:: Data records ::

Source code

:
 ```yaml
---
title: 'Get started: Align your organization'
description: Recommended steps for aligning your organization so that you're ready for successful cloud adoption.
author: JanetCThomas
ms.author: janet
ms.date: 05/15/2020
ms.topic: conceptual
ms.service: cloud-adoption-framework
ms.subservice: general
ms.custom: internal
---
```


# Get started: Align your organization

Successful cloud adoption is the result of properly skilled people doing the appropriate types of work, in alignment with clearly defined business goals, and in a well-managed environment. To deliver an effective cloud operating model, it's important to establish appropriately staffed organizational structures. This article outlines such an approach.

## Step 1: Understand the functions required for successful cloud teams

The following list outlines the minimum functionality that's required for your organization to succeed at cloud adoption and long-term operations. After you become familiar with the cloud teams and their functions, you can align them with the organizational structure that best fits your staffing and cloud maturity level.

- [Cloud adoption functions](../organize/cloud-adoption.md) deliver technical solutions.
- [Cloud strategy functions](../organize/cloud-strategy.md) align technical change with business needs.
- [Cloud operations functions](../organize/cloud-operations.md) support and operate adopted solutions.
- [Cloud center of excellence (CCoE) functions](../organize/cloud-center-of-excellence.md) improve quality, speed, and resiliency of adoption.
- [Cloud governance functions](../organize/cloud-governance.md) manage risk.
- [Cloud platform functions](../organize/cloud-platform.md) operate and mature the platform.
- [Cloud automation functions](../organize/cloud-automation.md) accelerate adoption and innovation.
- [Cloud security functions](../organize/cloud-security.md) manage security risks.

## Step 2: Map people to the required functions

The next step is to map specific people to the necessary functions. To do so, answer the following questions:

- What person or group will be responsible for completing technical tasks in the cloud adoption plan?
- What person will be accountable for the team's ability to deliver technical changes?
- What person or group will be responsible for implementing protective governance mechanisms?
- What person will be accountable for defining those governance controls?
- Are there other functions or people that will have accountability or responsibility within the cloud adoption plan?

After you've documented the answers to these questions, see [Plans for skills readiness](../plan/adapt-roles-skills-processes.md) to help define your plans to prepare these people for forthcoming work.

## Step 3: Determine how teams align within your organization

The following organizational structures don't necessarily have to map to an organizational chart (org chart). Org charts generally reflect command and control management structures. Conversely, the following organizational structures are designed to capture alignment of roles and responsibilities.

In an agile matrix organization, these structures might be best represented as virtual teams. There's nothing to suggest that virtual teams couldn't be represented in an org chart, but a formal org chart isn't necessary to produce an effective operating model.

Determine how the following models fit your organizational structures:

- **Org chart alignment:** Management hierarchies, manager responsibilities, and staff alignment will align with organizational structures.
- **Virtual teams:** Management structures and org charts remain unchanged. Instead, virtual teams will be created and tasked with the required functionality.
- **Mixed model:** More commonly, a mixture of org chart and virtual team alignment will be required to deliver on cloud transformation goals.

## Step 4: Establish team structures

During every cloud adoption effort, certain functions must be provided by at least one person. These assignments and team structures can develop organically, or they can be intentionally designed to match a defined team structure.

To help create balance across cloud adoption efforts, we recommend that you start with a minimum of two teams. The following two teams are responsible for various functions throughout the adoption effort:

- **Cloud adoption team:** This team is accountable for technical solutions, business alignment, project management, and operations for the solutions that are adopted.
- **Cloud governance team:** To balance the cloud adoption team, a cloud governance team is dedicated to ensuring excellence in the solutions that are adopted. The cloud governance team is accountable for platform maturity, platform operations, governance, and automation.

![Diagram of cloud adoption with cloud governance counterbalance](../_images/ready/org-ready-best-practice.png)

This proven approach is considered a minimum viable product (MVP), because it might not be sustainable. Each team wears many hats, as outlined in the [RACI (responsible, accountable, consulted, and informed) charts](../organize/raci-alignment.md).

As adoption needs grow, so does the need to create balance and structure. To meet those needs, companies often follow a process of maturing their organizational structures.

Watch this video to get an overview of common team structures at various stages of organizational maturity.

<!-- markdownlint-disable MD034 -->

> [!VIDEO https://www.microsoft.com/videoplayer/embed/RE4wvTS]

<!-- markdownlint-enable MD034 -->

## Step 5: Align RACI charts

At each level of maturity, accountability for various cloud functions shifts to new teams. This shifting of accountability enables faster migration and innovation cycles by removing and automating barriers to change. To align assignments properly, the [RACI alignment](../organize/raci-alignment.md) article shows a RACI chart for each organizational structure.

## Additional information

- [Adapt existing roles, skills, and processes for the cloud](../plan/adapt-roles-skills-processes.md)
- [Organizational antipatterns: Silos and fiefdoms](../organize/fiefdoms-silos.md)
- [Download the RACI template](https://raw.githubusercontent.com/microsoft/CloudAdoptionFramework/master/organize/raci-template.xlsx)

:::
:: Data records ::

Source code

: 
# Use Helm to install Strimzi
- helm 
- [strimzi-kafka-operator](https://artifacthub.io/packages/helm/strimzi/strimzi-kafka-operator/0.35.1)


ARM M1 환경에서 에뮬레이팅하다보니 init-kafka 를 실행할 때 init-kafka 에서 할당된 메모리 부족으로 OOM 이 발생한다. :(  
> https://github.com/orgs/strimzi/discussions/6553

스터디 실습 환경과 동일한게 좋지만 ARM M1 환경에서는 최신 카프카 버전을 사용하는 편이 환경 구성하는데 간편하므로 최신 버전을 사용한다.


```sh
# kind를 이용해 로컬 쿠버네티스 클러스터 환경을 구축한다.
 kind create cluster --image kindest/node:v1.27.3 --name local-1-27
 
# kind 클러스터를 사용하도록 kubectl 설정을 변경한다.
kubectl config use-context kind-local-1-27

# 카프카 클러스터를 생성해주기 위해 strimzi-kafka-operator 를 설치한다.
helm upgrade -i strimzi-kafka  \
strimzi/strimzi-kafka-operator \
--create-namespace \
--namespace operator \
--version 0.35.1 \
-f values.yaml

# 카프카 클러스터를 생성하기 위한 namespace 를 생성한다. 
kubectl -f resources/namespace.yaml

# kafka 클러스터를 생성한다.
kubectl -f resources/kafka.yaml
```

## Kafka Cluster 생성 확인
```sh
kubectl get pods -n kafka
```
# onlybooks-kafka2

:::
:: Data records ::

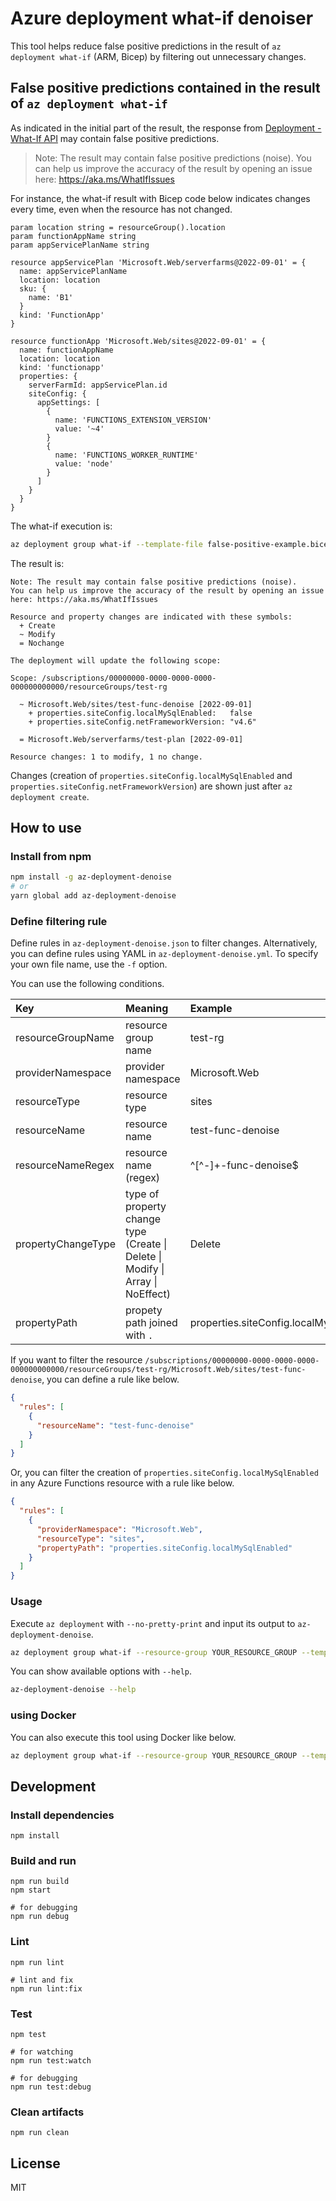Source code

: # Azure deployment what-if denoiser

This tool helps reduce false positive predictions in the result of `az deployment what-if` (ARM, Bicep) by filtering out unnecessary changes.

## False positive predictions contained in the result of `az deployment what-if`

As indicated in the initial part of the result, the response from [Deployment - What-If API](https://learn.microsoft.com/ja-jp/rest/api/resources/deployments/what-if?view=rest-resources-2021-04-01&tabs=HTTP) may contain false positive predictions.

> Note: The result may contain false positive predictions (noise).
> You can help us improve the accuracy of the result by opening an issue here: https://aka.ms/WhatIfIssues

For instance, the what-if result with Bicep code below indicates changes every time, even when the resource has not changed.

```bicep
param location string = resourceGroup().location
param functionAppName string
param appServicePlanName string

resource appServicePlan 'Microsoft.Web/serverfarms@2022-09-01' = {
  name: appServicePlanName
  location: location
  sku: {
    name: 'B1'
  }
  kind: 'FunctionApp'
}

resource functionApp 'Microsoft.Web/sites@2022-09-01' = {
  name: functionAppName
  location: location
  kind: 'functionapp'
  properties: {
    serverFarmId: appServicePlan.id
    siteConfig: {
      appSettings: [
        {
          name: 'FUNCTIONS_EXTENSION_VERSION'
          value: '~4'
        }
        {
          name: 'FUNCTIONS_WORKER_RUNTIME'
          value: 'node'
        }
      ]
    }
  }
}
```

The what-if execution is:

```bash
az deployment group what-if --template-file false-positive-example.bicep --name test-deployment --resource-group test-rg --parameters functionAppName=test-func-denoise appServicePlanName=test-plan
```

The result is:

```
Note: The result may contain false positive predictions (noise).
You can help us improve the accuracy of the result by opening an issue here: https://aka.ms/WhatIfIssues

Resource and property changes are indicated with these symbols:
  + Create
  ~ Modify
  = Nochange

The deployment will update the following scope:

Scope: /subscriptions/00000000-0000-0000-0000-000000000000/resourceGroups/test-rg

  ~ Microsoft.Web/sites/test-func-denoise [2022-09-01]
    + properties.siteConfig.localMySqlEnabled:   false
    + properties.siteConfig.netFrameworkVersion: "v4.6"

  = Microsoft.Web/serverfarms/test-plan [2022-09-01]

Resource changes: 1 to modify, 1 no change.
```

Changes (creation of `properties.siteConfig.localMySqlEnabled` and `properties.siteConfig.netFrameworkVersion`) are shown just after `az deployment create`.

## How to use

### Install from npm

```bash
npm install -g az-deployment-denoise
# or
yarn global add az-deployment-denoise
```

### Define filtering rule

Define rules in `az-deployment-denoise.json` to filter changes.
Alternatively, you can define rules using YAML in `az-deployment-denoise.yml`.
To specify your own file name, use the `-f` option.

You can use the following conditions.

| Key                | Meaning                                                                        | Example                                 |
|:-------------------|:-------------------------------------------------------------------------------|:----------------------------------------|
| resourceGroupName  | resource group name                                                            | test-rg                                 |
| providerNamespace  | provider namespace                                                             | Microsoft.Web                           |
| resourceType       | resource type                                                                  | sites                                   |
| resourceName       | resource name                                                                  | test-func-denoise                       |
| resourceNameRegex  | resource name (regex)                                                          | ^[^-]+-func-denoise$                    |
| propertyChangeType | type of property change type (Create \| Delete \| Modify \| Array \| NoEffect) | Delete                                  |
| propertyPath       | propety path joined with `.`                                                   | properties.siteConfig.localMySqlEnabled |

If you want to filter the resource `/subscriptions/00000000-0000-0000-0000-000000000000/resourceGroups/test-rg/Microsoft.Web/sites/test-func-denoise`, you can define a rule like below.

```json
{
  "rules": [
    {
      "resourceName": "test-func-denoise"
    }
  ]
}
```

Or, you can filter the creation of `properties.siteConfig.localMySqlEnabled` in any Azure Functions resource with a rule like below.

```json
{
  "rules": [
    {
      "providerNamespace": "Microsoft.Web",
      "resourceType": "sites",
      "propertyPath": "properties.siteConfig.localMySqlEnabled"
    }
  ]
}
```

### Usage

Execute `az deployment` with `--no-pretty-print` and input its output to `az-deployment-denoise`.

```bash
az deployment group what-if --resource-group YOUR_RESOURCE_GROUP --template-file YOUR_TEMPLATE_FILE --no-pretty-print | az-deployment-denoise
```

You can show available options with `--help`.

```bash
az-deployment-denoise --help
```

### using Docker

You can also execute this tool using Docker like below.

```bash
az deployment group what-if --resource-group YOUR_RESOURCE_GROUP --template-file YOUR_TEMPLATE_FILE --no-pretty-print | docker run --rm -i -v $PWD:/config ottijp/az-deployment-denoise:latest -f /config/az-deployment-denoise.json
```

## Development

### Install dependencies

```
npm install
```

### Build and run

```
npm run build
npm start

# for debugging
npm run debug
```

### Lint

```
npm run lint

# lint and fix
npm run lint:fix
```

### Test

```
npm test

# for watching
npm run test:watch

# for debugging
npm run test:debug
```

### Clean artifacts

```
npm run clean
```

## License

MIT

:::

Exercise goal: Filter the lines above, keeping each one that contains the string "excellence".

Solution for this task:
- [Cloud center of excellence (CCoE) functions](../organize/cloud-center-of-excellence.md) improve quality, speed, and resiliency of adoption.
- **Cloud governance team:** To balance the cloud adoption team, a cloud governance team is dedicated to ensuring excellence in the solutions that are adopted. The cloud governance team is accountable for platform maturity, platform operations, governance, and automation.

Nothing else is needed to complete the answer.